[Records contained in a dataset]
=== Section Start ===

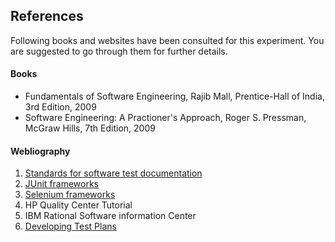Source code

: ## References
Following books and websites have been consulted for this experiment.
You are suggested to go through them for further details.

#### Books
- Fundamentals of Software Engineering, Rajib Mall, Prentice-Hall of India, 3rd Edition, 2009
- Software Engineering: A Practioner's Approach, Roger S. Pressman, McGraw Hills, 7th Edition, 2009


#### Webliography
1. [Standards for software test documentation](https://en.wikipedia.org/wiki/Software_test_documentation)
2. [JUnit frameworks](https://junit.org/junit5/)
3. [Selenium frameworks](https://www.selenium.dev/)
4. HP Quality Center Tutorial
5. IBM Rational Software information Center
6. [Developing Test Plans](http://www.doqs.com/pdf/DOQSTestPlanning.pdf)


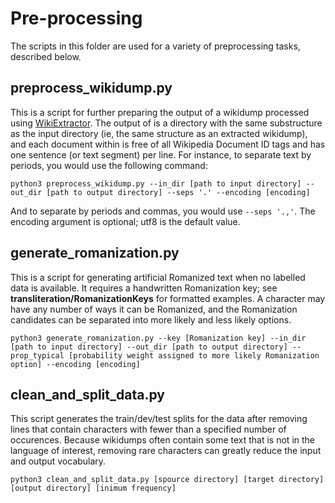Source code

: # Pre-processing

 The scripts in this folder are used for a variety of preprocessing tasks, described below.
 
##  __preprocess_wikidump.py__ 

This is a script for further preparing the output of a wikidump processed using [WikiExtractor](https://github.com/attardi/wikiextractor). The output of is a directory with the same substructure as the input directory (ie, the same structure as an extracted wikidump), and each document within is free of all Wikipedia Document ID tags and has one sentence (or text segment) per line. For instance, to separate text by periods, you would use the following command:

`python3 preprocess_wikidump.py --in_dir [path to input directory] --out_dir [path to output directory] --seps '.' --encoding [encoding]`

And to separate by periods and commas, you would use `--seps '.,'`. The encoding argument is optional; utf8 is the default value.

## __generate_romanization.py__ 

This is a script for generating artificial Romanized text when no labelled data is available. It requires a handwritten Romanization key; see __transliteration/RomanizationKeys__ for formatted examples. A character may have any number of ways it can be Romanized, and the Romanization candidates can be separated into more likely and less likely options.

`python3 generate_romanization.py --key [Romanization key] --in_dir [path to input directory] --out_dir [path to output directory] --prop_typical [probability weight assigned to more likely Romanization option] --encoding [encoding]` 

## __clean_and_split_data.py__

This script generates the train/dev/test splits for the data after removing lines that contain characters with fewer than a specified number of occurences. Because wikidumps often contain some text that is not in the language of interest, removing rare characters can greatly reduce the input and output vocabulary.

`python3 clean_and_split_data.py [spource directory] [target directory] [output directory] [inimum frequency]`

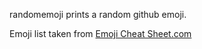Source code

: randomemoji prints a random github emoji.

Emoji list taken from [Emoji Cheat Sheet.com](http://www.emoji-cheat-sheet.com/)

=== Section End ===

> [Instructions to follow]: Pictures are to be left out; the records above must be repeated word for word.

> [Reply to the task]:
Source code

: ## References
Following books and websites have been consulted for this experiment.
You are suggested to go through them for further details.

#### Books
- Fundamentals of Software Engineering, Rajib Mall, Prentice-Hall of India, 3rd Edition, 2009
- Software Engineering: A Practioner's Approach, Roger S. Pressman, McGraw Hills, 7th Edition, 2009


#### Webliography
1. [Standards for software test documentation](https://en.wikipedia.org/wiki/Software_test_documentation)
2. [JUnit frameworks](https://junit.org/junit5/)
3. [Selenium frameworks](https://www.selenium.dev/)
4. HP Quality Center Tutorial
5. IBM Rational Software information Center
6. [Developing Test Plans](http://www.doqs.com/pdf/DOQSTestPlanning.pdf)


Source code

: # Pre-processing

 The scripts in this folder are used for a variety of preprocessing tasks, described below.
 
##  __preprocess_wikidump.py__ 

This is a script for further preparing the output of a wikidump processed using [WikiExtractor](https://github.com/attardi/wikiextractor). The output of is a directory with the same substructure as the input directory (ie, the same structure as an extracted wikidump), and each document within is free of all Wikipedia Document ID tags and has one sentence (or text segment) per line. For instance, to separate text by periods, you would use the following command:

`python3 preprocess_wikidump.py --in_dir [path to input directory] --out_dir [path to output directory] --seps '.' --encoding [encoding]`

And to separate by periods and commas, you would use `--seps '.,'`. The encoding argument is optional; utf8 is the default value.

## __generate_romanization.py__ 

This is a script for generating artificial Romanized text when no labelled data is available. It requires a handwritten Romanization key; see __transliteration/RomanizationKeys__ for formatted examples. A character may have any number of ways it can be Romanized, and the Romanization candidates can be separated into more likely and less likely options.

`python3 generate_romanization.py --key [Romanization key] --in_dir [path to input directory] --out_dir [path to output directory] --prop_typical [probability weight assigned to more likely Romanization option] --encoding [encoding]` 

## __clean_and_split_data.py__

This script generates the train/dev/test splits for the data after removing lines that contain characters with fewer than a specified number of occurences. Because wikidumps often contain some text that is not in the language of interest, removing rare characters can greatly reduce the input and output vocabulary.

`python3 clean_and_split_data.py [spource directory] [target directory] [output directory] [inimum frequency]`

Source code

: randomemoji prints a random github emoji.

Emoji list taken from [Emoji Cheat Sheet.com](http://www.emoji-cheat-sheet.com/)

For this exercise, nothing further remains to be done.